Gerçek bu olmasına karşın, İstanbul’da 2022-2023 Eğitim Öğretim Yılı Açılış Töreni’ne katılan Erdoğan konuşmasında: “Türkiye artık gençlerini tehdit olarak gören eski Türkiye değil. Bugün gençlerine değer veren bir cumhurbaşkanına, bir hükümete, bir devlete sahipsiniz” demiş. Burada eğitimin gericileştirilmesinden, okulları medreseye döndürme çabalarından, yüksek okul ve üniversitelerde gençlere nefes aldırmayan uygulamalardan, tarikat yurtlarında, Kur’an kurslarında gençlerin ve çocukların başlarına gelenlerden, eğitim ve öğrenimin paralı hale getirilmesinden, ekonomik koşulların aileleri ve gençleri ezdiğinden, bütün bu nedenlerden dolayı gençler arasında başka ülkelere gitme eğiliminin az olmadığından uzun uzun bahsetmek gerekmiyor.

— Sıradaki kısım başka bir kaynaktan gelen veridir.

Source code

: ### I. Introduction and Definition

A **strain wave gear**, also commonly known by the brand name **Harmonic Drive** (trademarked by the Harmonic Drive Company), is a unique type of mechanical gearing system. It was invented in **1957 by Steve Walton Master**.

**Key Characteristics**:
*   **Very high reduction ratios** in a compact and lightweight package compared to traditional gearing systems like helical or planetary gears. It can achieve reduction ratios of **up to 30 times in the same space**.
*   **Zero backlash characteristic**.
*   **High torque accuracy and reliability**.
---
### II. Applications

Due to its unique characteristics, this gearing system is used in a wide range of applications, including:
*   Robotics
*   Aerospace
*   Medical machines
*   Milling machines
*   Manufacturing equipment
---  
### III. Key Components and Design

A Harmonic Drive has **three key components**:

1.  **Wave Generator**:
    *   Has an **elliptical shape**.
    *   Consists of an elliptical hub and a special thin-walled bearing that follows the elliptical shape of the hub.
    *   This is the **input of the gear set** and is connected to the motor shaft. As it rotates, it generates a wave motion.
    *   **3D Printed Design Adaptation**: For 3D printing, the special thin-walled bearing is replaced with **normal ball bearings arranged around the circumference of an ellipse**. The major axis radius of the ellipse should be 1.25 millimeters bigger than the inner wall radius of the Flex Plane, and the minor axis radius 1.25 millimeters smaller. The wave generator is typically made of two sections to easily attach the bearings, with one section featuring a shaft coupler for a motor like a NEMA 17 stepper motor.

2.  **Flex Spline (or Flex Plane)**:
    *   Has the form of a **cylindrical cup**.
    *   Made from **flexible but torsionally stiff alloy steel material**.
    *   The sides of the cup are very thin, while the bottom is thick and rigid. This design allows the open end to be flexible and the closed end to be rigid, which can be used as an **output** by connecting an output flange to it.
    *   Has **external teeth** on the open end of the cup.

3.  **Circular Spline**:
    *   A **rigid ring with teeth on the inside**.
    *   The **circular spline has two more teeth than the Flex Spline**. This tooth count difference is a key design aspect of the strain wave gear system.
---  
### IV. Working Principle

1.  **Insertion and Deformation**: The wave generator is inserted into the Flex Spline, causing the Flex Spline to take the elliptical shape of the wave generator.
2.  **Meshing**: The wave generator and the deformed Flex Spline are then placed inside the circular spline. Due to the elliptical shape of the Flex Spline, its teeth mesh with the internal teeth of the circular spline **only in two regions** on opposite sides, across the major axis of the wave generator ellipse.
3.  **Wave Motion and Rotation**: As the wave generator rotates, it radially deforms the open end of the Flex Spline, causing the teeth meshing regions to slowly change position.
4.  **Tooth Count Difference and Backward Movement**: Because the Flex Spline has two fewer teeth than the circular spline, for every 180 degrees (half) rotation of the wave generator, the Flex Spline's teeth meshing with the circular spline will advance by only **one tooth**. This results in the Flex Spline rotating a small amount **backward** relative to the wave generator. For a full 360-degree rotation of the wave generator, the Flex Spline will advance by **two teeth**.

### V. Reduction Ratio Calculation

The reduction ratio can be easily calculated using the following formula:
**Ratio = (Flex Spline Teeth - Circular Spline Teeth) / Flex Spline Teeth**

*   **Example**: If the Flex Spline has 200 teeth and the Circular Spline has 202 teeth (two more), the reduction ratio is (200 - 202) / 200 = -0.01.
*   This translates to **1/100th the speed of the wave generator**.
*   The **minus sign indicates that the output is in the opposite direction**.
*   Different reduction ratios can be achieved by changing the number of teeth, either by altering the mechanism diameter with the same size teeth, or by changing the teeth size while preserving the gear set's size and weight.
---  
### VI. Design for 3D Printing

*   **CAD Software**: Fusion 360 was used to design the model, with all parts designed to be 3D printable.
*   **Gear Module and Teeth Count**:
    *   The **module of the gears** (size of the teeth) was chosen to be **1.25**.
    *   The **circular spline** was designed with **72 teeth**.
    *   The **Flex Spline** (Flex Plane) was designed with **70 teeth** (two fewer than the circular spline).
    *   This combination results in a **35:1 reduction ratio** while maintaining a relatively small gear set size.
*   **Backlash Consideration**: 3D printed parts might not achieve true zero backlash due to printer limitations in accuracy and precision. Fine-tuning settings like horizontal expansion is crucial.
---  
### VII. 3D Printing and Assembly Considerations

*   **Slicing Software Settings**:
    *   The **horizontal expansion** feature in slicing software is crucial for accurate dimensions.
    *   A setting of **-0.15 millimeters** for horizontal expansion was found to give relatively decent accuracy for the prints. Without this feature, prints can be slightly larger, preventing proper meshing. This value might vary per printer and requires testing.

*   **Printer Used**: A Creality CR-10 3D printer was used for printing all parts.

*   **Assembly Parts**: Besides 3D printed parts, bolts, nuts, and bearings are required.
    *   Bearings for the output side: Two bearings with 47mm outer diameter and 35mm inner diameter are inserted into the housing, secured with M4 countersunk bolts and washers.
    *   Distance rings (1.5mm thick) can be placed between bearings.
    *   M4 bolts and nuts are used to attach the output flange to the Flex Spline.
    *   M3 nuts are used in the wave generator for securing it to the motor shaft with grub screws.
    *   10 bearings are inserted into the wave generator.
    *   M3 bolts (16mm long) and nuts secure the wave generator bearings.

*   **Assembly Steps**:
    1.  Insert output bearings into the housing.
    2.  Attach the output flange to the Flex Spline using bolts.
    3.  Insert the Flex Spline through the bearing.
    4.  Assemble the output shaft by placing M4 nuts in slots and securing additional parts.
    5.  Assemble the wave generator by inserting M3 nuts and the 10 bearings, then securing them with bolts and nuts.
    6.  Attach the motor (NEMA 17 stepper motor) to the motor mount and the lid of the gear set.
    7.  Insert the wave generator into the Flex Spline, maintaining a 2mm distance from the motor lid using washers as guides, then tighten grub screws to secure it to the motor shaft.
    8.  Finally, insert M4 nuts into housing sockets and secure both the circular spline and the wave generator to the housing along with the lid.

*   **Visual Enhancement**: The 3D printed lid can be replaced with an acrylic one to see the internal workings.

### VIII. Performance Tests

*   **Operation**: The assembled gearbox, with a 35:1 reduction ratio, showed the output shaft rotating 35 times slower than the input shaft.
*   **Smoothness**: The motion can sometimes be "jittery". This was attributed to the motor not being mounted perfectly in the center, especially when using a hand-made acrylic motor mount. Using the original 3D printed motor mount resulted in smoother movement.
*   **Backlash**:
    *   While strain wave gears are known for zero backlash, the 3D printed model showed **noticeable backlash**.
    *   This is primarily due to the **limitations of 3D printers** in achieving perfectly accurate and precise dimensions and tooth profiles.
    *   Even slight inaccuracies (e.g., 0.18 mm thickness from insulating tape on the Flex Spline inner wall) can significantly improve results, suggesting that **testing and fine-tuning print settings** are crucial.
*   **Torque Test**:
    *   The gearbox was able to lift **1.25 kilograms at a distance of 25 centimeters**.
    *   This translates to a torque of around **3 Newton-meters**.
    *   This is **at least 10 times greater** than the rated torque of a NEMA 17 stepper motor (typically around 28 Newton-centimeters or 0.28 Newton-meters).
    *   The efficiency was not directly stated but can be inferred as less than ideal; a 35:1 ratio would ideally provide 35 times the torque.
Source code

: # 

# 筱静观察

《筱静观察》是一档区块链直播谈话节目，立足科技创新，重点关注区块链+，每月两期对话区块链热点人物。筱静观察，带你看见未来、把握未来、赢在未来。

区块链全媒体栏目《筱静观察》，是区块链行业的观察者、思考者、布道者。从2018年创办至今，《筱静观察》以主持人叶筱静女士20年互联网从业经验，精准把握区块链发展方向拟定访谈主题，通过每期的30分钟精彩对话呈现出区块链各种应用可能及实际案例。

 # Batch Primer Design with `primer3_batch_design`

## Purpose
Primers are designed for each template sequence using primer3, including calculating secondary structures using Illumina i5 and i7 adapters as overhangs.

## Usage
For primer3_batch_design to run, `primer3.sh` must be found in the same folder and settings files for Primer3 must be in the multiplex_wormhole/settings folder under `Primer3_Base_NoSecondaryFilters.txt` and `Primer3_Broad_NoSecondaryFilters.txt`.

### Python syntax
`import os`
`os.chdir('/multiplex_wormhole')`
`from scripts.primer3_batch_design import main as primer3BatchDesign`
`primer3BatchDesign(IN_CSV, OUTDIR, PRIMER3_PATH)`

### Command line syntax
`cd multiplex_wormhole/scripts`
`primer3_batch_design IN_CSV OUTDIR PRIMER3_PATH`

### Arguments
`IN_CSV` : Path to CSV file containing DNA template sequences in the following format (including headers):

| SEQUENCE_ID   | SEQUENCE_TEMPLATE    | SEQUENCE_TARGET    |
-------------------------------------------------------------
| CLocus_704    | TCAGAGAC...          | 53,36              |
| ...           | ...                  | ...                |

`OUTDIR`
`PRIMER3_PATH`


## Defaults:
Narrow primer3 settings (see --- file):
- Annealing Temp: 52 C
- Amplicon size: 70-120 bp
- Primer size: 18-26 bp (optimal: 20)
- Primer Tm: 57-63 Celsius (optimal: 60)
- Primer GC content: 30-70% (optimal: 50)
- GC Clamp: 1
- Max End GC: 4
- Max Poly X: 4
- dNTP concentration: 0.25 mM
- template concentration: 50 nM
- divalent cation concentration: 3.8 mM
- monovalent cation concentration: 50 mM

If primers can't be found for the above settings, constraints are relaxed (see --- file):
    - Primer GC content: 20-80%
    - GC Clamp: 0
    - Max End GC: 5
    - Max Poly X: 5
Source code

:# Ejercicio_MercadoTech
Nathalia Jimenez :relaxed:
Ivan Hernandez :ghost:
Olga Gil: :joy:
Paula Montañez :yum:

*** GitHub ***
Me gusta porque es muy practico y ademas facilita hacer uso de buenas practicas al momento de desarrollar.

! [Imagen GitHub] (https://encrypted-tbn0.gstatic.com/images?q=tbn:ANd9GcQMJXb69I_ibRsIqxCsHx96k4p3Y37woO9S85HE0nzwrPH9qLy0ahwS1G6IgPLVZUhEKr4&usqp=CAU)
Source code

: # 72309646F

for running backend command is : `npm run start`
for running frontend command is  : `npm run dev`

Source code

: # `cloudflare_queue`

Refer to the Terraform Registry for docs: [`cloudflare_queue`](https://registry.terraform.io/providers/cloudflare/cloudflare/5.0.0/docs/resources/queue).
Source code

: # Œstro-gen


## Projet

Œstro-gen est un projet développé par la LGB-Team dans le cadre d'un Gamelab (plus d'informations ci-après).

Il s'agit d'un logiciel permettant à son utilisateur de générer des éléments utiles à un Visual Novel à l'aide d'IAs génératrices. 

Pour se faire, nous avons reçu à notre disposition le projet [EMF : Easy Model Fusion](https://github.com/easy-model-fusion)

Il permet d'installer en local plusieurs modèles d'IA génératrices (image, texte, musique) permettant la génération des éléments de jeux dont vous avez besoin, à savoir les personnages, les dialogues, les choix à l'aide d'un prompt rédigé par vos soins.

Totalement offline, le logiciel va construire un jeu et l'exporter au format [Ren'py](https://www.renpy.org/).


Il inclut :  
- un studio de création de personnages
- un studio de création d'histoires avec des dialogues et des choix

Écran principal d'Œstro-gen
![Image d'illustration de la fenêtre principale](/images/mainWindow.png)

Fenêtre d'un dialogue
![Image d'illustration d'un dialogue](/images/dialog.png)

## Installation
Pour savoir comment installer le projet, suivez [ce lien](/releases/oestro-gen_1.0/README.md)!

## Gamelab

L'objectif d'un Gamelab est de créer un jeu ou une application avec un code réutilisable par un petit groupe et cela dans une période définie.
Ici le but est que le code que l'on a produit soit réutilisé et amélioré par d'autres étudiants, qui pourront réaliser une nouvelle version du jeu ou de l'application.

Bunlar bugün yaşanan ve gençlerin karşı karşıya kaldığı gerçeklerin sadece bazıları.
Ama bütün bu sorunların ağırlaştığı bir dönemden geçiyoruz. Örneğin okulların açılması dolayısıyla gazetemizde yer alan bir habere kısaca bir göz atalım. “Her öğrencinin ihtiyacı olan defter, kalem, pastel boya, sulu boya, A4 kağıdı gibi temel okul masrafları geçen yıla oranla yüzde 400 artış gösterirken, sadece kurşun kalemin fiyatı 3 kat, boya kalemlerinin fiyatı 4 kat arttı. Kırtasiyeden okul kıyafetine tüm masraflar artarken, öğrenci servis ücretlerine ise geçtiğimiz nisanda yüzde 20; eylülde 19.21 zam geldi. Artan okul maliyetleri velilerin diğer zorunlu harcamalarından kısmasına neden oldu.” (Evrensel 12 Eylül Ramis Sağlam ve Eylem Nazlıer’in haberi)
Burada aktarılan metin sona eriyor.